[[ Working data, beginning ]]

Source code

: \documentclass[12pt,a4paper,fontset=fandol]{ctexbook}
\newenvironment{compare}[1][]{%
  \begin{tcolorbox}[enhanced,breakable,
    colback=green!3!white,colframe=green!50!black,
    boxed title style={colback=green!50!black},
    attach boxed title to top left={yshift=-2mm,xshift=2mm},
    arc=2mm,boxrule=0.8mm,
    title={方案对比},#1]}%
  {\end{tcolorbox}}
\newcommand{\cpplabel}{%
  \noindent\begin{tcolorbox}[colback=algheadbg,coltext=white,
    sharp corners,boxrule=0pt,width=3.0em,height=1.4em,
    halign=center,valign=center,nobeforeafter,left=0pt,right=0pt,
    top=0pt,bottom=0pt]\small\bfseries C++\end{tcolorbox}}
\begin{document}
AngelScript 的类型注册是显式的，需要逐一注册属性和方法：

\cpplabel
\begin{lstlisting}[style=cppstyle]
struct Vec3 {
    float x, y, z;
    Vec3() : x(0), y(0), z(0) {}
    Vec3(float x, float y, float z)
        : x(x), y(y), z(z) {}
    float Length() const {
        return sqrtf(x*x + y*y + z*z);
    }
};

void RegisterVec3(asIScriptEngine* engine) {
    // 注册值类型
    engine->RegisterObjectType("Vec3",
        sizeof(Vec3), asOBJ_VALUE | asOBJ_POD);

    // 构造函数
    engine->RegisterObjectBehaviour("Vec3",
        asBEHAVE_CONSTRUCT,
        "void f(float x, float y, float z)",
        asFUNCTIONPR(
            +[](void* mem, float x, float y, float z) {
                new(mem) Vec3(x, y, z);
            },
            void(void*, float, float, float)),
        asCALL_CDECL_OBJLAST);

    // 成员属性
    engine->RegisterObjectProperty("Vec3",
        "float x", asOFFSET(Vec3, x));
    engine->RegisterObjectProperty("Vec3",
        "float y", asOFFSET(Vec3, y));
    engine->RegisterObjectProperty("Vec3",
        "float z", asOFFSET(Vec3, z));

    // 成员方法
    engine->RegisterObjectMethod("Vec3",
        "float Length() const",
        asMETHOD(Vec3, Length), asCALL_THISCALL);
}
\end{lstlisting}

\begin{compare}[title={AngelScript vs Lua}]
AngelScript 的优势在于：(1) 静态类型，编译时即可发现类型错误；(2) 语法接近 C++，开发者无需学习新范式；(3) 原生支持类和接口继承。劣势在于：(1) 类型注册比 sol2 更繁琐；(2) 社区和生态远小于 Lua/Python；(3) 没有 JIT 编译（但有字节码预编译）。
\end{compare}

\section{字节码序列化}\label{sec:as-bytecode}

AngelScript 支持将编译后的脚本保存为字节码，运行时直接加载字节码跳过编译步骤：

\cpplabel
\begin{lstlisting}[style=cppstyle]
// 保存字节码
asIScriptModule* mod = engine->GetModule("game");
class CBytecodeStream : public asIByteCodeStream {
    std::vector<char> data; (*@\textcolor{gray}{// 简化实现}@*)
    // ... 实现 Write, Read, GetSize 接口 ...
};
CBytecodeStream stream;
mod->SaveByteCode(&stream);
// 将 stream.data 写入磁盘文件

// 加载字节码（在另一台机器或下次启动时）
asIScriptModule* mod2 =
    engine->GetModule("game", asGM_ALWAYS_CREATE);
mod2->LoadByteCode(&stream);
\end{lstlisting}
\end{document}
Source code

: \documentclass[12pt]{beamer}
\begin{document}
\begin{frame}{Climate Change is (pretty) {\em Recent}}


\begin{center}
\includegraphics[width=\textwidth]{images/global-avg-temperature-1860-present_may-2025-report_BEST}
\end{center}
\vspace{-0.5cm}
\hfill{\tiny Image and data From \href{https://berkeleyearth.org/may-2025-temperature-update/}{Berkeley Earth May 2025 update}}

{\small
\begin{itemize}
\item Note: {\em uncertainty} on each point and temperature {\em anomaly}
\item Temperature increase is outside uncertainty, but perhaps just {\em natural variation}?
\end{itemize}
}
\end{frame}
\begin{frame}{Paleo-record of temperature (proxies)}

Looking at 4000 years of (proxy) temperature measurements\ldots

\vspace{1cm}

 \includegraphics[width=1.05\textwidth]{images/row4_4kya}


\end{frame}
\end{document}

[[ Working data, end ]]

§ Task item: Every entry, written out exactly, is what the response should contain.

§ Finished task:
Source code

: \documentclass[12pt,a4paper,fontset=fandol]{ctexbook}
\newenvironment{compare}[1][]{%
  \begin{tcolorbox}[enhanced,breakable,
    colback=green!3!white,colframe=green!50!black,
    boxed title style={colback=green!50!black},
    attach boxed title to top left={yshift=-2mm,xshift=2mm},
    arc=2mm,boxrule=0.8mm,
    title={方案对比},#1]}%
  {\end{tcolorbox}}
\newcommand{\cpplabel}{%
  \noindent\begin{tcolorbox}[colback=algheadbg,coltext=white,
    sharp corners,boxrule=0pt,width=3.0em,height=1.4em,
    halign=center,valign=center,nobeforeafter,left=0pt,right=0pt,
    top=0pt,bottom=0pt]\small\bfseries C++\end{tcolorbox}}
\begin{document}
AngelScript 的类型注册是显式的，需要逐一注册属性和方法：

\cpplabel
\begin{lstlisting}[style=cppstyle]
struct Vec3 {
    float x, y, z;
    Vec3() : x(0), y(0), z(0) {}
    Vec3(float x, float y, float z)
        : x(x), y(y), z(z) {}
    float Length() const {
        return sqrtf(x*x + y*y + z*z);
    }
};

void RegisterVec3(asIScriptEngine* engine) {
    // 注册值类型
    engine->RegisterObjectType("Vec3",
        sizeof(Vec3), asOBJ_VALUE | asOBJ_POD);

    // 构造函数
    engine->RegisterObjectBehaviour("Vec3",
        asBEHAVE_CONSTRUCT,
        "void f(float x, float y, float z)",
        asFUNCTIONPR(
            +[](void* mem, float x, float y, float z) {
                new(mem) Vec3(x, y, z);
            },
            void(void*, float, float, float)),
        asCALL_CDECL_OBJLAST);

    // 成员属性
    engine->RegisterObjectProperty("Vec3",
        "float x", asOFFSET(Vec3, x));
    engine->RegisterObjectProperty("Vec3",
        "float y", asOFFSET(Vec3, y));
    engine->RegisterObjectProperty("Vec3",
        "float z", asOFFSET(Vec3, z));

    // 成员方法
    engine->RegisterObjectMethod("Vec3",
        "float Length() const",
        asMETHOD(Vec3, Length), asCALL_THISCALL);
}
\end{lstlisting}

\begin{compare}[title={AngelScript vs Lua}]
AngelScript 的优势在于：(1) 静态类型，编译时即可发现类型错误；(2) 语法接近 C++，开发者无需学习新范式；(3) 原生支持类和接口继承。劣势在于：(1) 类型注册比 sol2 更繁琐；(2) 社区和生态远小于 Lua/Python；(3) 没有 JIT 编译（但有字节码预编译）。
\end{compare}

\section{字节码序列化}\label{sec:as-bytecode}

AngelScript 支持将编译后的脚本保存为字节码，运行时直接加载字节码跳过编译步骤：

\cpplabel
\begin{lstlisting}[style=cppstyle]
// 保存字节码
asIScriptModule* mod = engine->GetModule("game");
class CBytecodeStream : public asIByteCodeStream {
    std::vector<char> data; (*@\textcolor{gray}{// 简化实现}@*)
    // ... 实现 Write, Read, GetSize 接口 ...
};
CBytecodeStream stream;
mod->SaveByteCode(&stream);
// 将 stream.data 写入磁盘文件

// 加载字节码（在另一台机器或下次启动时）
asIScriptModule* mod2 =
    engine->GetModule("game", asGM_ALWAYS_CREATE);
mod2->LoadByteCode(&stream);
\end{lstlisting}
\end{document}
Source code

: \documentclass[12pt]{beamer}
\begin{document}
\begin{frame}{Climate Change is (pretty) {\em Recent}}


\begin{center}
\includegraphics[width=\textwidth]{images/global-avg-temperature-1860-present_may-2025-report_BEST}
\end{center}
\vspace{-0.5cm}
\hfill{\tiny Image and data From \href{https://berkeleyearth.org/may-2025-temperature-update/}{Berkeley Earth May 2025 update}}

{\small
\begin{itemize}
\item Note: {\em uncertainty} on each point and temperature {\em anomaly}
\item Temperature increase is outside uncertainty, but perhaps just {\em natural variation}?
\end{itemize}
}
\end{frame}
\begin{frame}{Paleo-record of temperature (proxies)}

Looking at 4000 years of (proxy) temperature measurements\ldots

\vspace{1cm}

 \includegraphics[width=1.05\textwidth]{images/row4_4kya}


\end{frame}
\end{document}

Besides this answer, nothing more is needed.